JS:    I don’t think so.  You always try to do your best, obviously, and to move ahead with each new piece.  Each new piece brings new challenges, but actually it’s interesting.  Sometimes commissioning bodies would like to have another percussion concerto, or some other work that you’ve written.  I don’t think that’s so uncommon.  They’d like to have another winner if they could.  It’s not always in the cards, but you do your best, obviously, and try to engage through whatever project with the full measure of your integrity as much as possible, and give them your all.

BD:    I assume there is a certain amount of clamor for new works from your pen.  How do you decide yes, I will do this, or no, I will turn that one aside?

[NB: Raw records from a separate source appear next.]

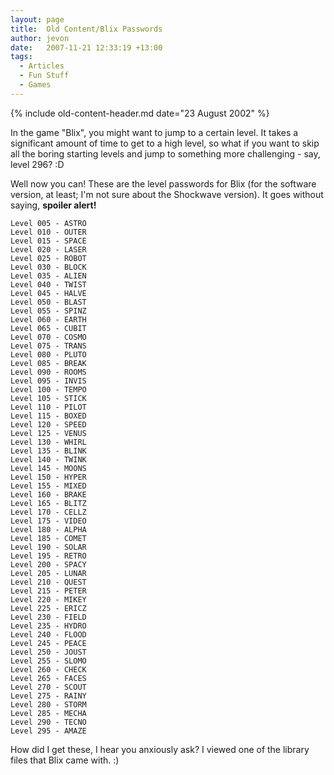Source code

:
 ```yaml
---
layout: page
title:  Old Content/Blix Passwords
author: jevon
date:   2007-11-21 12:33:19 +13:00
tags:
  - Articles
  - Fun Stuff
  - Games
---
```


{% include old-content-header.md date="23 August 2002" %}

In the game "Blix", you might want to jump to a certain level. It takes a significant amount of time to get to a high level, so what if you want to skip all the boring starting levels and jump to something more challenging - say, level 296? :D

Well now you can! These are the level passwords for Blix (for the software version, at least; I'm not sure about the Shockwave version). It goes without saying, **spoiler alert!**

```
Level 005 - ASTRO
Level 010 - OUTER
Level 015 - SPACE
Level 020 - LASER
Level 025 - ROBOT
Level 030 - BLOCK
Level 035 - ALIEN
Level 040 - TWIST
Level 045 - HALVE
Level 050 - BLAST
Level 055 - SPINZ
Level 060 - EARTH
Level 065 - CUBIT
Level 070 - COSMO
Level 075 - TRANS
Level 080 - PLUTO
Level 085 - BREAK
Level 090 - ROOMS
Level 095 - INVIS
Level 100 - TEMPO
Level 105 - STICK
Level 110 - PILOT
Level 115 - BOXED
Level 120 - SPEED
Level 125 - VENUS
Level 130 - WHIRL
Level 135 - BLINK
Level 140 - TWINK
Level 145 - MOONS
Level 150 - HYPER
Level 155 - MIXED
Level 160 - BRAKE
Level 165 - BLITZ
Level 170 - CELLZ
Level 175 - VIDEO
Level 180 - ALPHA
Level 185 - COMET
Level 190 - SOLAR
Level 195 - RETRO
Level 200 - SPACY
Level 205 - LUNAR
Level 210 - QUEST
Level 215 - PETER
Level 220 - MIKEY
Level 225 - ERICZ
Level 230 - FIELD
Level 235 - HYDRO
Level 240 - FLOOD
Level 245 - PEACE
Level 250 - JOUST
Level 255 - SLOMO
Level 260 - CHECK
Level 265 - FACES
Level 270 - SCOUT
Level 275 - RAINY
Level 280 - STORM
Level 285 - MECHA
Level 290 - TECNO
Level 295 - AMAZE
```

How did I get these, I hear you anxiously ask? I viewed one of the library files that Blix came with. :)
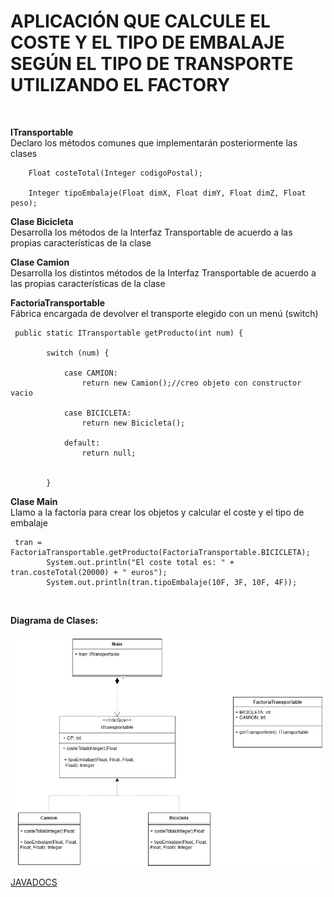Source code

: # APLICACIÓN QUE CALCULE EL COSTE Y EL TIPO DE EMBALAJE SEGÚN EL TIPO DE TRANSPORTE UTILIZANDO EL FACTORY
<br>

**ITransportable<br>**
Declaro los métodos comunes que implementarán posteriormente las clases

```
    Float costeTotal(Integer codigoPostal);

    Integer tipoEmbalaje(Float dimX, Float dimY, Float dimZ, Float peso);
```
**Clase Bicicleta <br>**
Desarrolla los métodos de la Interfaz Transportable de acuerdo a las propias características de la clase



**Clase Camion<br>**
Desarrolla los distintos métodos de la Interfaz Transportable de acuerdo 
a las propias características de la clase

**FactoriaTransportable<br>**
Fábrica encargada de devolver el transporte elegido con un menú (switch)

```
 public static ITransportable getProducto(int num) {

        switch (num) {

            case CAMION:
                return new Camion();//creo objeto con constructor vacio

            case BICICLETA:
                return new Bicicleta();

            default:
                return null;


        }
 ```       
**Clase Main<br>**
Llamo a la factoría para crear los objetos y calcular el coste y el tipo de embalaje

```
 tran = FactoriaTransportable.getProducto(FactoriaTransportable.BICICLETA);
        System.out.println("El coste total es: " + tran.costeTotal(20000) + " euros");
        System.out.println(tran.tipoEmbalaje(10F, 3F, 10F, 4F));
```        

<br>

**Diagrama de Clases:**
<br>

![Diagrama](diagramaFactory.jpg)


[JAVADOCS](https://jorgeamestoy.github.io/TransporteFactory/)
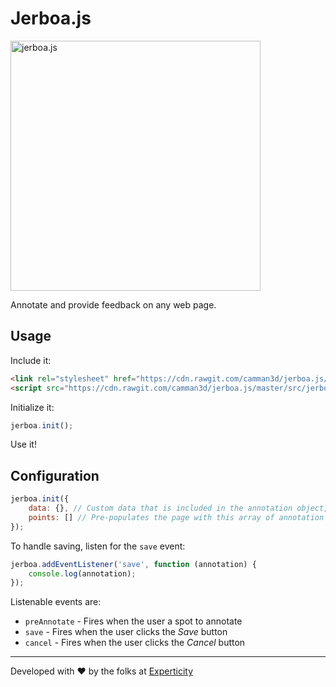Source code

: # Jerboa.js

<img alt="jerboa.js" src="https://github.com/camman3d/jerboa.js/raw/master/img/jerboa.jpg" height="400" />

Annotate and provide feedback on any web page.

## Usage

Include it:

```html
<link rel="stylesheet" href="https://cdn.rawgit.com/camman3d/jerboa.js/master/src/jerboa.css" />
<script src="https://cdn.rawgit.com/camman3d/jerboa.js/master/src/jerboa.js"></script>
```

Initialize it:

```js
jerboa.init();
```

Use it!

## Configuration

```js
jerboa.init({
    data: {}, // Custom data that is included in the annotation object,
    points: [] // Pre-populates the page with this array of annotation objects 
});
```

To handle saving, listen for the `save` event:

```js
jerboa.addEventListener('save', function (annotation) {
    console.log(annotation);
});
```

Listenable events are:

* `preAnnotate` - Fires when the user a spot to annotate
* `save` - Fires when the user clicks the *Save* button
* `cancel` - Fires when the user clicks the *Cancel* button


-----

Developed with ❤️ by the folks at [Experticity](https://www.experticity.com/)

JS:    I often decide if it’s a project that really seems to challenge me and deal with issues that I haven’t dealt with before.  I came back from Dallas several weeks ago, where I wrote a piece for organ and orchestra.  I had been with the Dallas Symphony in 1999 when I wrote a horn concerto for them, and they had the most magnificent organ in the Meyerson Symphony Hall.  They have a triennial international organ competition, and the winner of that competition gets not only a substantial stipend, but the opportunity to play a subscription series with the Dallas Symphony.  In addition to playing a new work, I was the composer chosen to write this work.  I had never written for organ and orchestra before, so right there it was a challenge that I knew that I should consider.  Having heard the organ in 1999, I was just bowled over by the power and the grandeur of this magnificent instrument.  So from a musical point of view, I immediately got very excited about the prospects of this piece, as well as the opportunity to write a work for the fine orchestra there.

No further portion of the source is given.